Please output the data exactly, minus pictures.

■ ■ ■ ■ ■

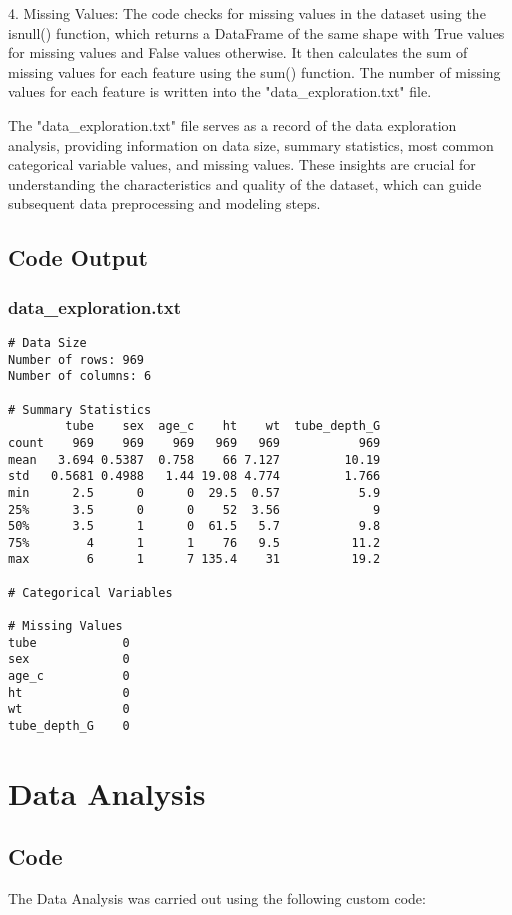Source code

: \documentclass[11pt]{article}
\begin{document}
4. Missing Values:
   The code checks for missing values in the dataset using the isnull() function, which returns a DataFrame of the same shape with True values for missing values and False values otherwise. It then calculates the sum of missing values for each feature using the sum() function. The number of missing values for each feature is written into the "data\_exploration.txt" file.

The "data\_exploration.txt" file serves as a record of the data exploration analysis, providing information on data size, summary statistics, most common categorical variable values, and missing values. These insights are crucial for understanding the characteristics and quality of the dataset, which can guide subsequent data preprocessing and modeling steps.

\subsection{Code Output}

\subsubsection*{data\_exploration.txt}

\begin{Verbatim}[tabsize=4]
# Data Size
Number of rows: 969
Number of columns: 6

# Summary Statistics
        tube    sex  age_c    ht    wt  tube_depth_G
count    969    969    969   969   969           969
mean   3.694 0.5387  0.758    66 7.127         10.19
std   0.5681 0.4988   1.44 19.08 4.774         1.766
min      2.5      0      0  29.5  0.57           5.9
25%      3.5      0      0    52  3.56             9
50%      3.5      1      0  61.5   5.7           9.8
75%        4      1      1    76   9.5          11.2
max        6      1      7 135.4    31          19.2

# Categorical Variables

# Missing Values
tube            0
sex             0
age_c           0
ht              0
wt              0
tube_depth_G    0
\end{Verbatim}

\section{Data Analysis}
\subsection{{Code}}
The Data Analysis was carried out using the following custom code:
\end{document}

■ ■ ■ ■ ■

**SOLUTION FOR THIS TASK**:
Source code

: \documentclass[11pt]{article}
\begin{document}
4. Missing Values:
   The code checks for missing values in the dataset using the isnull() function, which returns a DataFrame of the same shape with True values for missing values and False values otherwise. It then calculates the sum of missing values for each feature using the sum() function. The number of missing values for each feature is written into the "data\_exploration.txt" file.

The "data\_exploration.txt" file serves as a record of the data exploration analysis, providing information on data size, summary statistics, most common categorical variable values, and missing values. These insights are crucial for understanding the characteristics and quality of the dataset, which can guide subsequent data preprocessing and modeling steps.

\subsection{Code Output}

\subsubsection*{data\_exploration.txt}

\begin{Verbatim}[tabsize=4]
# Data Size
Number of rows: 969
Number of columns: 6

# Summary Statistics
        tube    sex  age_c    ht    wt  tube_depth_G
count    969    969    969   969   969           969
mean   3.694 0.5387  0.758    66 7.127         10.19
std   0.5681 0.4988   1.44 19.08 4.774         1.766
min      2.5      0      0  29.5  0.57           5.9
25%      3.5      0      0    52  3.56             9
50%      3.5      1      0  61.5   5.7           9.8
75%        4      1      1    76   9.5          11.2
max        6      1      7 135.4    31          19.2

# Categorical Variables

# Missing Values
tube            0
sex             0
age_c           0
ht              0
wt              0
tube_depth_G    0
\end{Verbatim}

\section{Data Analysis}
\subsection{{Code}}
The Data Analysis was carried out using the following custom code:
\end{document}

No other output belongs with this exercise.